Cowboys fans have ripped Garrett and Callahan about the play-calling when the team is ahead on the scoreboard, especially in the fourth quarter, because they have a tendency to abandon the run in those situations. Why that decision is so odd is because instead of eating up clock while moving down the field they have a serious tendency to overly rely on the passing game and it’s led to some costly turnovers or has allowed opponents to get back into games late because they have plenty of time to do so.

Now that they don’t have much of a choice but to balance out their offensive attack in the wake of Romo’s season ending injury, how can Garrett and company utilize DeMarco Murray to help the team earn a victory over a high-octane Philadelphia Eagles offense?

The key to having the kind of success on the ground against the Eagles defense that will help put points on the board and keep the chains moving is going right after them up the middle and on the right side of the field. The Eagles are incredibly weak defending the run up the middle and are slightly weak defending the run on the right side.

Eagles nose tackle Bennie Logan is average defending the run on his best day and back-up nose tackle Damion Square is a liability against the run on his. Their inside linebackers, Fletcher Cox on the right inside and Mychal Kendricks on the left inside, are poor against the run as well which means the middle should be DeMarco Murray’s for the taking if the Cowboys send him there.

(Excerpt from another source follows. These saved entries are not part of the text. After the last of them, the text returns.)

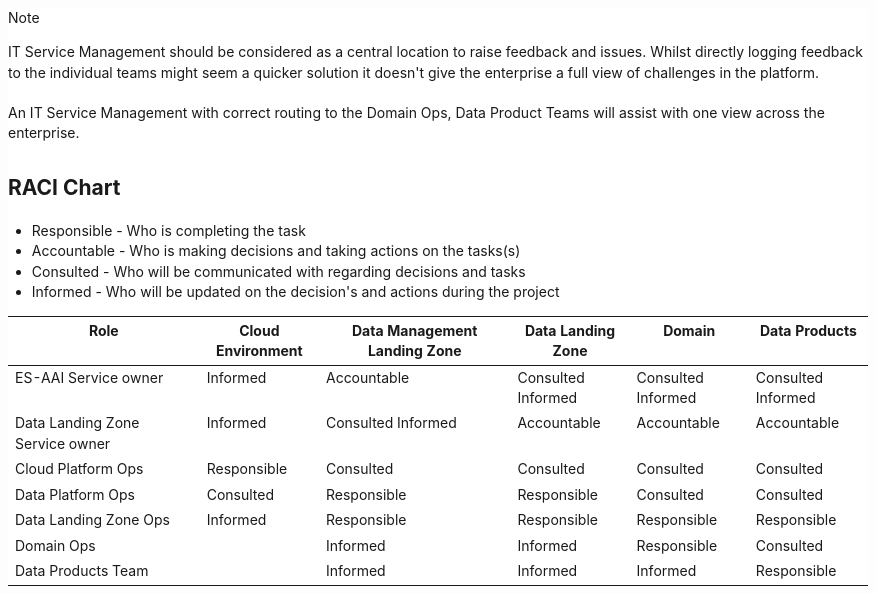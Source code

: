 >[!NOTE]
>IT Service Management should be considered as a central location to raise feedback and issues. Whilst directly logging feedback to the individual teams might seem a quicker solution it doesn't give the enterprise a full view of challenges in the platform. \
\
>An IT Service Management with correct routing to the Domain Ops, Data Product Teams will assist with one view across the enterprise.

## RACI Chart

* Responsible - Who is completing the task
* Accountable - Who is making decisions and taking actions on the tasks(s)
* Consulted - Who will be communicated with regarding decisions and tasks
* Informed - Who will be updated on the decision's and actions during the project

|Role |Cloud Environment|Data Management Landing Zone|Data Landing Zone|Domain|Data Products|
|-|-|-|-|-|-|
|ES-AAI Service owner|Informed|Accountable|Consulted Informed|Consulted Informed|Consulted Informed|
|Data Landing Zone Service owner|Informed|Consulted Informed|Accountable|Accountable|Accountable|
|Cloud Platform Ops|Responsible|Consulted|Consulted|Consulted|Consulted|
|Data Platform Ops|Consulted|Responsible|Responsible|Consulted|Consulted|
|Data Landing Zone Ops|Informed|Responsible|Responsible|Responsible|Responsible|
|Domain Ops||Informed|Informed|Responsible|Consulted|
|Data Products Team||Informed|Informed|Informed|Responsible|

Murray is averaging 6.9 Y/PC when he rushes middle left on the season and is averaging 6.0 Y/PC when rushing middle right. Another key aspect to Murray’s success is that he’s been very elusive and hard to bring down. He’s rated the fifth most elusive running back in football, according to Pro Football Focus, with a 56.7 elusive rating and has caused defenders to miss a tackle a whopping 50 times when he’s running (36) or receiving (14) the ball.

The Cowboys have themselves a player that can dominate on the ground and also produce some big catch and run yards receiving if they pass it to him in the flat, or even send him out across the middle. Of course the issue here is that when Romo was in the game the coaching staff would, all too often, either abandon the run in the second half – even when they were leading – or they simply wouldn’t use Murray enough when matchups favored them.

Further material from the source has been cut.